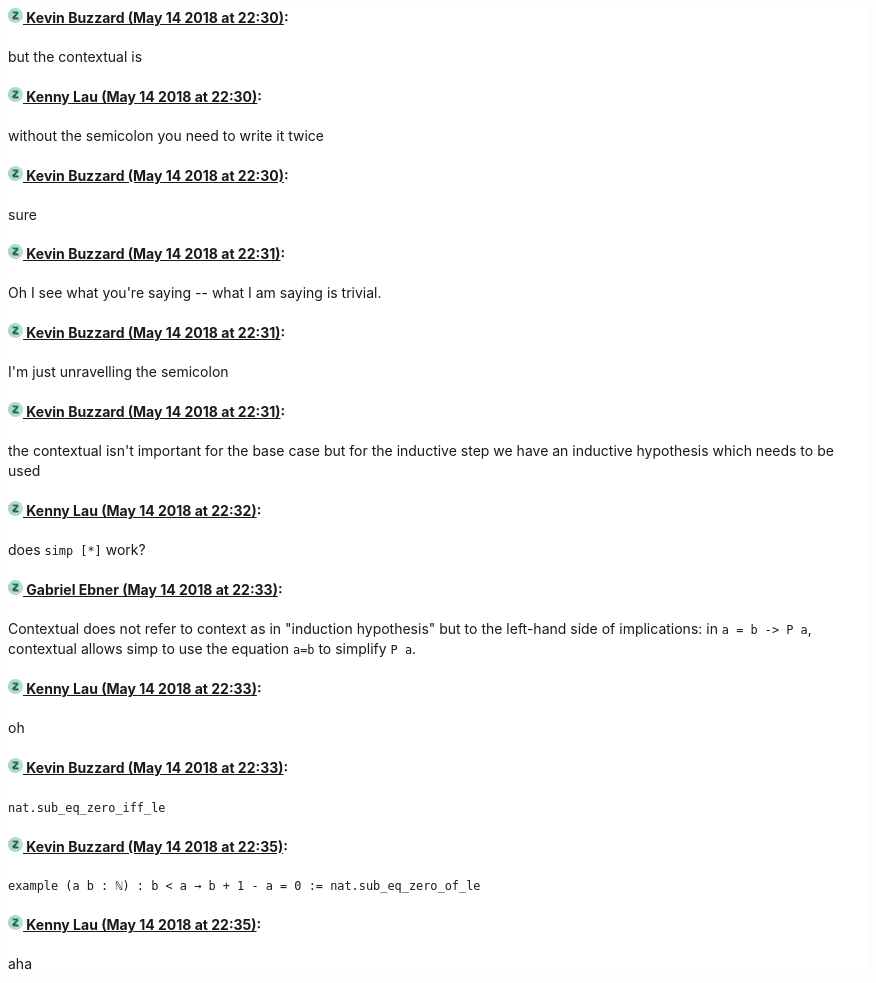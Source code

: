 #### [![Click to go to Zulip](../../assets/img/zulip2.png) Kevin Buzzard (May 14 2018 at 22:30)](https://leanprover.zulipchat.com/#narrow/stream/113488-general/topic/rw%20under%20a%20union/near/126556669):
but the contextual is

#### [![Click to go to Zulip](../../assets/img/zulip2.png) Kenny Lau (May 14 2018 at 22:30)](https://leanprover.zulipchat.com/#narrow/stream/113488-general/topic/rw%20under%20a%20union/near/126556671):
without the semicolon you need to write it twice

#### [![Click to go to Zulip](../../assets/img/zulip2.png) Kevin Buzzard (May 14 2018 at 22:30)](https://leanprover.zulipchat.com/#narrow/stream/113488-general/topic/rw%20under%20a%20union/near/126556674):
sure

#### [![Click to go to Zulip](../../assets/img/zulip2.png) Kevin Buzzard (May 14 2018 at 22:31)](https://leanprover.zulipchat.com/#narrow/stream/113488-general/topic/rw%20under%20a%20union/near/126556684):
Oh I see what you're saying -- what I am saying is trivial.

#### [![Click to go to Zulip](../../assets/img/zulip2.png) Kevin Buzzard (May 14 2018 at 22:31)](https://leanprover.zulipchat.com/#narrow/stream/113488-general/topic/rw%20under%20a%20union/near/126556688):
I'm just unravelling the semicolon

#### [![Click to go to Zulip](../../assets/img/zulip2.png) Kevin Buzzard (May 14 2018 at 22:31)](https://leanprover.zulipchat.com/#narrow/stream/113488-general/topic/rw%20under%20a%20union/near/126556692):
the contextual isn't important for the base case but for the inductive step we have an inductive hypothesis which needs to be used

#### [![Click to go to Zulip](../../assets/img/zulip2.png) Kenny Lau (May 14 2018 at 22:32)](https://leanprover.zulipchat.com/#narrow/stream/113488-general/topic/rw%20under%20a%20union/near/126556700):
does `simp [*]` work?

#### [![Click to go to Zulip](../../assets/img/zulip2.png) Gabriel Ebner (May 14 2018 at 22:33)](https://leanprover.zulipchat.com/#narrow/stream/113488-general/topic/rw%20under%20a%20union/near/126556778):
Contextual does not refer to context as in "induction hypothesis" but to the left-hand side of implications: in `a = b -> P a`, contextual allows simp to use the equation `a=b` to simplify `P a`.

#### [![Click to go to Zulip](../../assets/img/zulip2.png) Kenny Lau (May 14 2018 at 22:33)](https://leanprover.zulipchat.com/#narrow/stream/113488-general/topic/rw%20under%20a%20union/near/126556780):
oh

#### [![Click to go to Zulip](../../assets/img/zulip2.png) Kevin Buzzard (May 14 2018 at 22:33)](https://leanprover.zulipchat.com/#narrow/stream/113488-general/topic/rw%20under%20a%20union/near/126556790):
`nat.sub_eq_zero_iff_le`

#### [![Click to go to Zulip](../../assets/img/zulip2.png) Kevin Buzzard (May 14 2018 at 22:35)](https://leanprover.zulipchat.com/#narrow/stream/113488-general/topic/rw%20under%20a%20union/near/126556860):
`example (a b : ℕ) : b < a → b + 1 - a = 0 := nat.sub_eq_zero_of_le`

#### [![Click to go to Zulip](../../assets/img/zulip2.png) Kenny Lau (May 14 2018 at 22:35)](https://leanprover.zulipchat.com/#narrow/stream/113488-general/topic/rw%20under%20a%20union/near/126556865):
aha
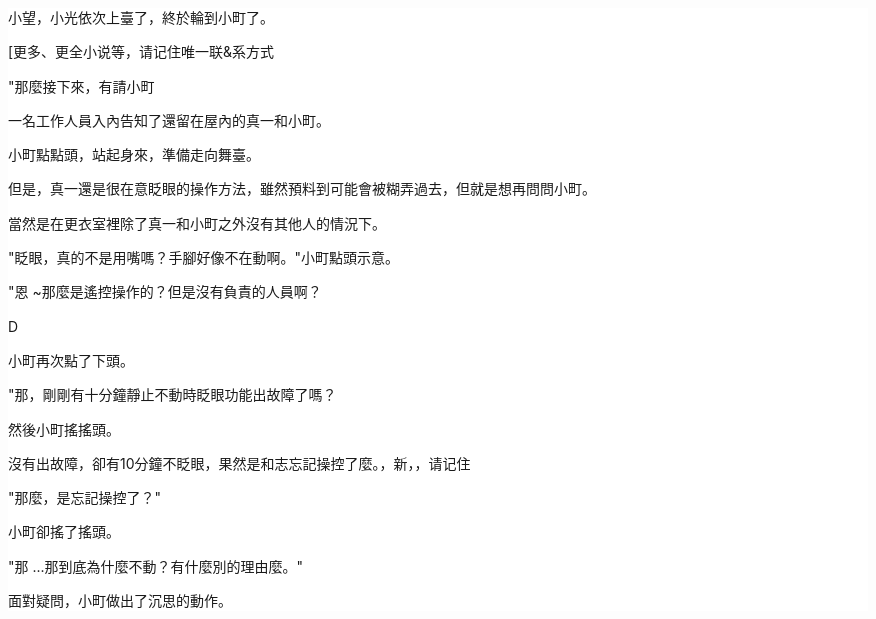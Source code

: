 

小望，小光依次上臺了，終於輪到小町了。



 [更多、更全小说等，请记住唯一联&系方式



"那麼接下來，有請小町



一名工作人員入內告知了還留在屋內的真一和小町。



小町點點頭，站起身來，準備走向舞臺。



但是，真一還是很在意眨眼的操作方法，雖然預料到可能會被糊弄過去，但就是想再問問小町。



當然是在更衣室裡除了真一和小町之外沒有其他人的情況下。





"眨眼，真的不是用嘴嗎？手腳好像不在動啊。"小町點頭示意。





"恩 ~那麼是遙控操作的？但是沒有負責的人員啊？

D



小町再次點了下頭。





"那，剛剛有十分鐘靜止不動時眨眼功能出故障了嗎？



然後小町搖搖頭。





沒有出故障，卻有10分鐘不眨眼，果然是和志忘記操控了麼。，新，，请记住



"那麼，是忘記操控了？"



小町卻搖了搖頭。



"那 ...那到底為什麼不動？有什麼別的理由麼。"





面對疑問，小町做出了沉思的動作。
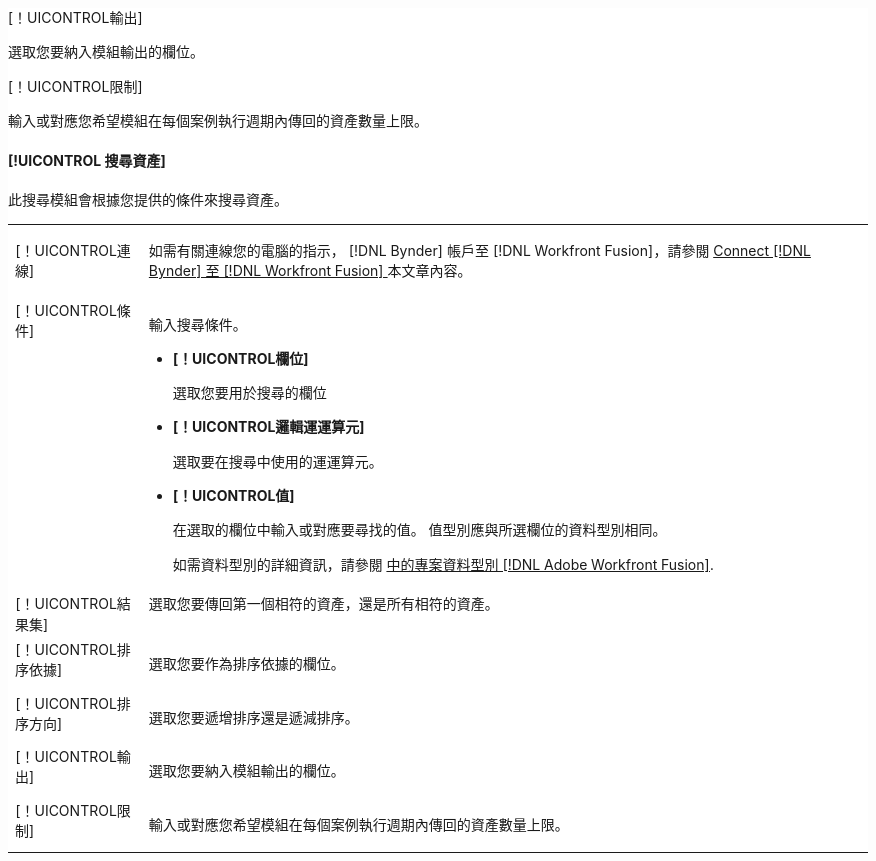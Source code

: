    <td role="rowheader">[！UICONTROL輸出]</td> 
   <td> <p>選取您要納入模組輸出的欄位。</p> </td> 
  </tr> 
  <tr> 
   <td role="rowheader">[！UICONTROL限制]</td> 
   <td> <p>輸入或對應您希望模組在每個案例執行週期內傳回的資產數量上限。</p> </td> 
  </tr> 
 </tbody> 
</table>

#### [!UICONTROL 搜尋資產]

此搜尋模組會根據您提供的條件來搜尋資產。

<table style="table-layout:auto">
 <col> 
 <col> 
 <tbody> 
  <tr> 
    <td role="rowheader"> <p>[！UICONTROL連線]</p> </td> 
   <td> <p>如需有關連線您的電腦的指示， [!DNL Bynder] 帳戶至 [!DNL Workfront Fusion]，請參閱 <a href="#connect-bynder-to-workfront-fusion" class="MCXref xref">Connect [!DNL Bynder] 至 [!DNL Workfront Fusion] </a> 本文章內容。</p> </td> 
  </tr> 
  <tr> 
   <td role="rowheader">[！UICONTROL條件]</td> 
   <td> <p>輸入搜尋條件。 </p> 
    <ul> 
     <li> <p><strong>[！UICONTROL欄位]</strong> </p> <p>選取您要用於搜尋的欄位</p> </li> 
     <li> <p><strong>[！UICONTROL邏輯運運算元]</strong> </p> <p>選取要在搜尋中使用的運運算元。</p> </li> 
     <li> <p><strong>[！UICONTROL值]</strong> </p> <p>在選取的欄位中輸入或對應要尋找的值。 值型別應與所選欄位的資料型別相同。 </p> <p>如需資料型別的詳細資訊，請參閱 <a href="../../workfront-fusion/mapping/item-data-types.md" class="MCXref xref">中的專案資料型別 [!DNL Adobe Workfront Fusion]</a>.</p> </li> 
    </ul> </td> 
  </tr> 
  <tr> 
   <td role="rowheader">[！UICONTROL結果集]</td> 
   <td>選取您要傳回第一個相符的資產，還是所有相符的資產。</td> 
  </tr> 
  <tr> 
   <td role="rowheader">[！UICONTROL排序依據]</td> 
   <td> <p>選取您要作為排序依據的欄位。</p> </td> 
  </tr> 
  <tr> 
   <td role="rowheader">[！UICONTROL排序方向]</td> 
   <td> <p>選取您要遞增排序還是遞減排序。</p> </td> 
  </tr> 
  <tr> 
   <td role="rowheader">[！UICONTROL輸出]</td> 
   <td> <p>選取您要納入模組輸出的欄位。</p> </td> 
  </tr> 
  <tr> 
   <td role="rowheader">[！UICONTROL限制]</td> 
   <td> <p>輸入或對應您希望模組在每個案例執行週期內傳回的資產數量上限。</p> </td> 
  </tr> 
 </tbody> 
</table>
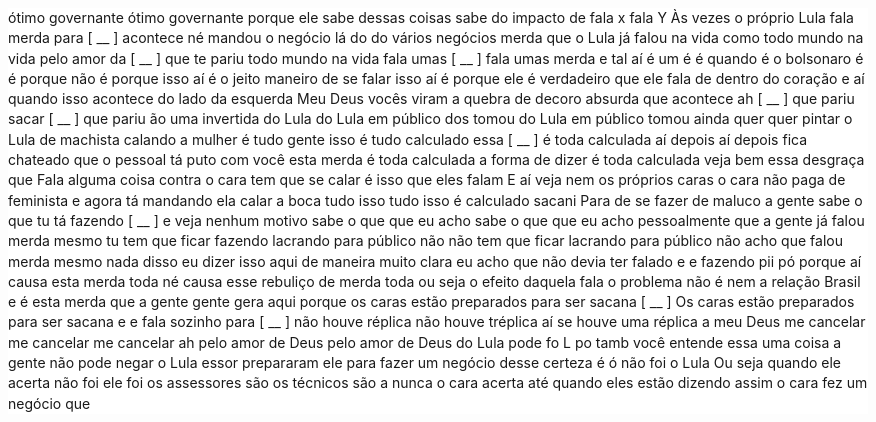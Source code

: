 ótimo governante ótimo governante porque
ele sabe dessas coisas sabe do impacto
de fala x fala Y Às vezes o próprio Lula
fala merda para [ __ ] acontece né
mandou o negócio lá do do vários
negócios merda que o Lula já falou na
vida como todo mundo na vida pelo amor
da [ __ ] que te pariu todo mundo na vida
fala umas [ __ ] fala umas merda e tal aí
é um é é quando é o bolsonaro é é porque
não é porque isso aí é o jeito maneiro
de se falar isso aí é porque ele é
verdadeiro que ele fala de dentro do
coração e aí quando isso acontece do
lado da esquerda Meu Deus vocês viram a
quebra de decoro absurda que acontece ah
[ __ ] que pariu sacar [ __ ] que
pariu ão uma invertida do Lula do Lula
em público dos tomou do Lula em público
tomou ainda quer quer pintar o Lula de
machista calando a mulher
é tudo gente isso é tudo calculado essa
[ __ ] é toda calculada aí depois aí
depois fica chateado que o pessoal tá
puto com você esta merda é toda
calculada a forma de dizer é toda
calculada veja bem essa desgraça que
Fala alguma coisa contra o cara tem que
se calar é isso que eles falam E aí veja
nem os próprios caras o cara não paga de
feminista e agora tá mandando ela calar
a boca tudo isso tudo isso é calculado
sacani Para de se fazer de maluco a
gente sabe o que tu tá fazendo [ __ ] e
veja nenhum motivo sabe o que que eu
acho sabe o que que eu acho pessoalmente
que a gente já falou merda mesmo tu tem
que ficar fazendo lacrando para público
não não tem que ficar lacrando para
público não acho que falou merda mesmo
nada disso eu dizer isso aqui de maneira
muito clara eu acho que não devia ter
falado e e fazendo pii pó porque aí
causa esta merda toda né causa esse
rebuliço de merda toda ou seja o efeito
daquela fala o problema não é nem a
relação Brasil e é esta merda que a
gente gente gera aqui porque os caras
estão preparados para ser sacana [ __ ]
Os caras estão preparados para ser
sacana e e fala sozinho para [ __ ] não
houve réplica não houve tréplica aí se
houve uma réplica a meu Deus me
cancelar me
cancelar me cancelar ah pelo amor de
Deus pelo amor de Deus do Lula pode fo L
po tamb você entende essa uma coisa a
gente não pode negar o Lula essor
prepararam ele para fazer um negócio
desse certeza é ó não foi o Lula Ou seja
quando ele acerta não foi ele foi os
assessores são os técnicos são a nunca o
cara acerta até quando eles estão
dizendo assim o cara fez um negócio que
————————
Exercise objective: Could you return exactly the stretch of the data above that starts at the line with "não não tem que ficar lacrando para" and ends at the line with "causa esta merda toda né causa esse", both lines included?

Result:
não não tem que ficar lacrando para
público não acho que falou merda mesmo
nada disso eu dizer isso aqui de maneira
muito clara eu acho que não devia ter
falado e e fazendo pii pó porque aí
causa esta merda toda né causa esse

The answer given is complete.